» **YOUR OBJECTIVE**: Find the lines in the records that carry the word "geschrieben". Copy each one.

Records from a dataset
== Segment start ==

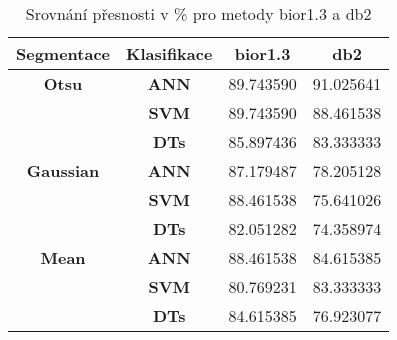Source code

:\capstartfalse
\begin{table}[!htbp]
\centering
\begin{tabular}{|c|c|c|c|}
\hline
\textbf{Segmentace} & \textbf{Klasifikace} & \textbf{bior1.3} & \textbf{db2} \\ \hline
\textbf{Otsu}       & \textbf{ANN}         & 89.743590        & 91.025641    \\ \hline
\textbf{}           & \textbf{SVM}         & 89.743590        & 88.461538    \\ \hline
\textbf{}           & \textbf{DTs}         & 85.897436        & 83.333333    \\ \hline
\textbf{Gaussian}   & \textbf{ANN}         & 87.179487        & 78.205128    \\ \hline
\textbf{}           & \textbf{SVM}         & 88.461538        & 75.641026    \\ \hline
\textbf{}           & \textbf{DTs}         & 82.051282        & 74.358974    \\ \hline
\textbf{Mean}       & \textbf{ANN}         & 88.461538        & 84.615385    \\ \hline
\textbf{}           & \textbf{SVM}         & 80.769231        & 83.333333    \\ \hline
\textbf{}           & \textbf{DTs}         & 84.615385        & 76.923077    \\ \hline
\end{tabular}
\caption{Srovnání přesnosti v \% pro metody bior1.3 a db2 }
\end{table}
\capstarttrue


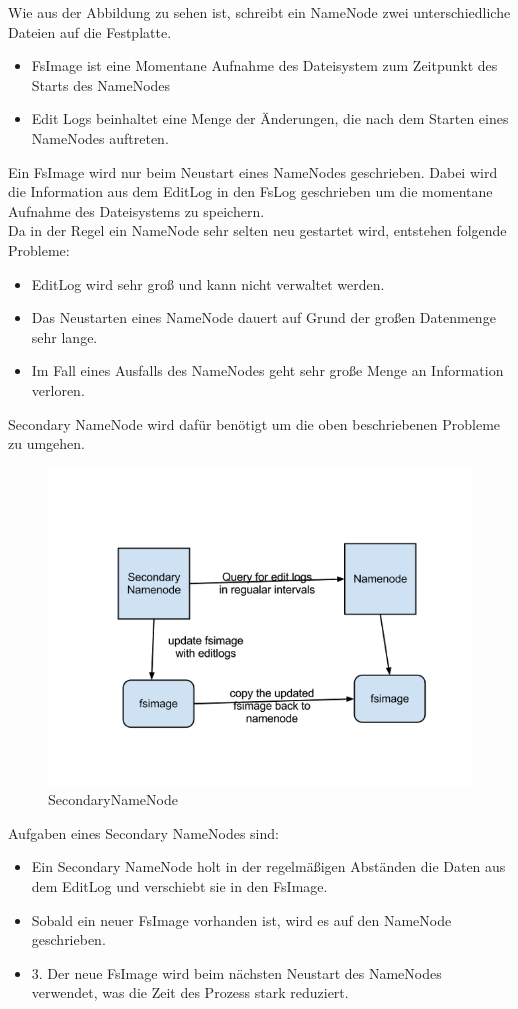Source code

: Wie aus der Abbildung zu sehen ist, schreibt ein NameNode zwei unterschiedliche Dateien auf die Festplatte. \\
\begin{itemize}
\item FsImage ist eine Momentane Aufnahme des Dateisystem zum Zeitpunkt des Starts des NameNodes
\item Edit Logs beinhaltet eine Menge der Änderungen, die nach dem Starten eines NameNodes auftreten.
\end{itemize}
Ein FsImage wird nur beim Neustart eines NameNodes geschrieben. Dabei wird die Information aus dem EditLog in den FsLog geschrieben um die momentane Aufnahme des Dateisystems zu speichern.\\
Da in der Regel ein NameNode sehr selten neu gestartet wird, entstehen folgende Probleme:
\begin{itemize}
\item EditLog wird sehr groß und kann nicht verwaltet werden.
\item Das Neustarten eines NameNode dauert auf Grund der großen Datenmenge sehr lange.
\item Im Fall eines Ausfalls des NameNodes geht sehr große Menge an Information verloren.
\end{itemize}
Secondary NameNode wird dafür benötigt um die oben beschriebenen Probleme zu umgehen.\\
\begin{figure}
	\centering
	\includegraphics[width=1.0\textwidth]{images/secondarynamenode.png}
	\caption{SecondaryNameNode}
	\label{img:grafik-SecondaryNameNode}
\end{figure}
Aufgaben eines Secondary NameNodes sind:
\begin{itemize}
\item Ein Secondary NameNode holt in der regelmäßigen Abständen die Daten aus dem EditLog und verschiebt sie in den FsImage.
\item Sobald ein neuer FsImage vorhanden ist, wird es auf den NameNode geschrieben.
\item 3. Der neue FsImage wird beim nächsten Neustart des NameNodes verwendet, was die Zeit des Prozess stark reduziert.
\end{itemize}
\cite{secNameNode}
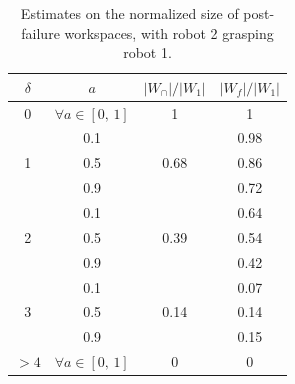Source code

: \documentclass[12pt]{report}
\begin{document}


\begin{table}[t]
\begin{center}
\caption{{\small Estimates on the normalized size of post-failure workspaces, with robot 2 grasping robot 1.}}
\begin{tabular}{|c|c|c|c|}
\hline 
$\delta$ & $a$ & $|W_\cap| / |W_1|$ & $|W_f|/|W_1|$ \\ \hline
0     & $\forall a \in [0 , \, 1]$ & 1 & 1 \\ \hline
 			& 0.1 & 			& 0.98\\
1 		& 0.5 & 0.68 	& 0.86\\
 			& 0.9 & 			& 0.72\\ \hline
 			& 0.1 & 			& 0.64\\
2 		& 0.5 & 0.39 	& 0.54\\
 			& 0.9 & 			& 0.42\\ \hline
 			& 0.1 & 			& 0.07\\
3 		& 0.5 & 0.14	& 0.14\\
 			& 0.9 & 			& 0.15\\ \hline
$>4$  & $\forall a \in [0 , \, 1]$ & 0  & 0 \\ \hline
\end{tabular}
\end{center}
\label{tab:w_f}
\end{table}
\end{document}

== Segment end ==

» **RESPONSE TO THE TASK**:
Ein FsImage wird nur beim Neustart eines NameNodes geschrieben. Dabei wird die Information aus dem EditLog in den FsLog geschrieben um die momentane Aufnahme des Dateisystems zu speichern.\\
\item Sobald ein neuer FsImage vorhanden ist, wird es auf den NameNode geschrieben.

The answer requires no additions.